Затевая о Москве некий новый «идеальный» текст, Александр эволюционирует как автор. Поэма не соответствует, «не равна» Москве; является мысль о пьесе. Для пьесы, не сразу, но постепенно обнаруживаются слова, которые он может признать за московские. Но теперь ему мало обыкновенной пьесы. Потому что и пьеса обыкновенного рода не будет «равна» Москве. Нужно что-то новое, композиция не столько литературная, сколько метафизическая. Пушкин пишет не литературное произведение, но нечто большее, что подразумевает сакральное содержание текста о перемене московского царствования, он пишет комедию о беде — текст как таинство.
Наконец, ему подсказывает «всезнающий» календарь: равноденствие указывает на Москву, как композицию во времени.
* * *
Теперь, когда вошли в движение качели года и в равноденствие земная сфера и небесная заметно покачнулись, когда пришло предпасхальное волнение, которое в себе Александр различить не мог, но только понимал, что чудо близко, ему в этом общем качании открылся секрет московской композиции: Москва — это симметрия в движении (пульсе).
Кружение и качание сфер, где будущее отражено в прошлом, как в зеркале.
Сложные, «геометрические» определения; ощутить без слов это гораздо проще — весь мир покачнулся вокруг тебя, но ты в безопасности, ты царь, ты в божьей люльке.
* * *
Великая игра пространств (не пьеса — более чем пьеса) им ощутилась — в тот момент, когда март протек сквозь март, золотыми кругами во дворе разбежались лужи, и стало ясно, что Пушкин перезимовал.
Погиб зимой и спасся: точно перед Пасхой. Как после этого не рассудить, что в тот год календарь был за него?
Игра в московскую симметрию — в отражения, исторические блики, скрытые рифмы — позволила ему заново войти в «Годунова», до того несколько раз отложенного и забракованного. Теперь Александр ощущает новую свободу монтажа: можно чередовать стихи и прозу (см. выше — если это обеспечено московскими правилами: стихи в центре, проза по краям), можно тасовать Пушкиных, как колоду карт — сам он в Михайловском, пращур его в Москве, племянник пращура, Гаврила (блик Александра) в Кракове.
Вот пример позиционной игры, где драма заключена в поиске равновесия между временами: между Пушкиным и Пушкиным.
Предок Александра, Пушкин, что сидит в Москве, сообщает Василию Шуйскому роковое известие о явлении самозванца, запускает в дело страшную сказку о воскресшем царевиче Димитрии.
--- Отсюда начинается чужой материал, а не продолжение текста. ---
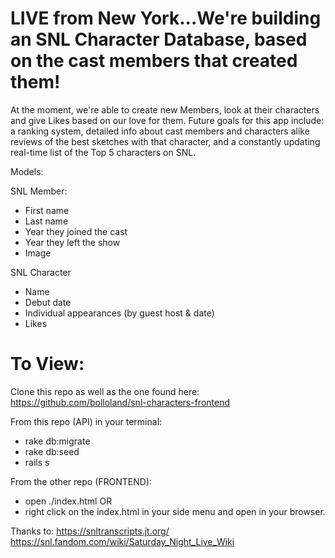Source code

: # LIVE from New York...We're building an SNL Character Database, based on the cast members that created them! 

At the moment, we're able to create new Members, look at their characters and give Likes based on our love for them.
Future goals for this app include: a ranking system, detailed info about cast members and characters alike reviews of the best sketches with that character, and a constantly updating real-time list of the Top 5 characters on SNL. 

Models:

SNL Member:
- First name
- Last name
- Year they joined the cast
- Year they left the show
- Image

SNL Character
- Name
- Debut date
- Individual appearances (by guest host & date)
- Likes

# To View: 
Clone this repo as well as the one found here: 
https://github.com/bolloland/snl-characters-frontend

From this repo (API) in your terminal: 
 - rake db:migrate
 - rake db:seed
 - rails s

 From the other repo (FRONTEND):
 - open ./index.html
 OR 
 - right click on the index.html in your side menu and open in your browser. 


Thanks to: 
https://snltranscripts.jt.org/
https://snl.fandom.com/wiki/Saturday_Night_Live_Wiki


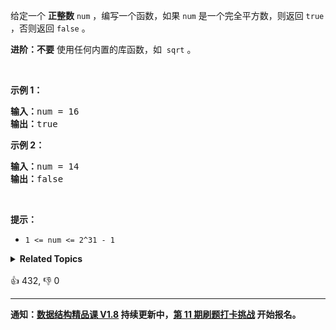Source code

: <p>给定一个 <strong>正整数</strong> <code>num</code> ，编写一个函数，如果 <code>num</code> 是一个完全平方数，则返回 <code>true</code> ，否则返回 <code>false</code> 。</p>

<p><strong>进阶：不要</strong> 使用任何内置的库函数，如  <code>sqrt</code> 。</p>

<p> </p>

<p><strong>示例 1：</strong></p>

<pre>
<strong>输入：</strong>num = 16
<strong>输出：</strong>true
</pre>

<p><strong>示例 2：</strong></p>

<pre>
<strong>输入：</strong>num = 14
<strong>输出：</strong>false
</pre>

<p> </p>

<p><strong>提示：</strong></p>

<ul>
	<li><code>1 <= num <= 2^31 - 1</code></li>
</ul>
<details><summary><strong>Related Topics</strong></summary>数学 | 二分查找</details><br>

<div>👍 432, 👎 0</div>

<div id="labuladong"><hr>

**通知：[数据结构精品课 V1.8](https://aep.h5.xeknow.com/s/1XJHEO) 持续更新中，[第 11 期刷题打卡挑战](https://mp.weixin.qq.com/s/eUG2OOzY3k_ZTz-CFvtv5Q) 开始报名。**

</div>



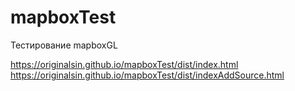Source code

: # mapboxTest
Тестирование mapboxGL

https://originalsin.github.io/mapboxTest/dist/index.html
https://originalsin.github.io/mapboxTest/dist/indexAddSource.html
Эту сказку необходимо представить правдой, поэтому она подается прозой, но сразу за ней идут стихи — Пушкин сообщает Шуйскому, что племянник его Гаврила прислал ему известие из Кракова: Димитрий жив.
Тут уже играют три Пушкина: один в Михайловском, другой в Москве и третий в Кракове. Этот «утроенный» Пушкин начинает игру в слова: представляет самозванца царевичем. И пошла потеха — наклонились царские качели.
Далее идет показательная оговорка:
Кто б ни был он, спасенный ли царевич,
Иль некий дух во образе его,
Иль смелый плут, бесстыдный самозванец,
Но только там Димитрий появился.
Шуйский: Не может быть.
Пушкин: Его сам Пушкин видел.
Как же этому не поверить? Пушкин клянется Пушкиным!
Самое занятное в этом, что если размотать до конца этот клубок, распаковать пушкинский пакет в несколько слоев, выяснится, что сказана правда: явилось слово, которое одним движением столкнет Бориса с трона. Тот самый звук, который лишит его детей наследства.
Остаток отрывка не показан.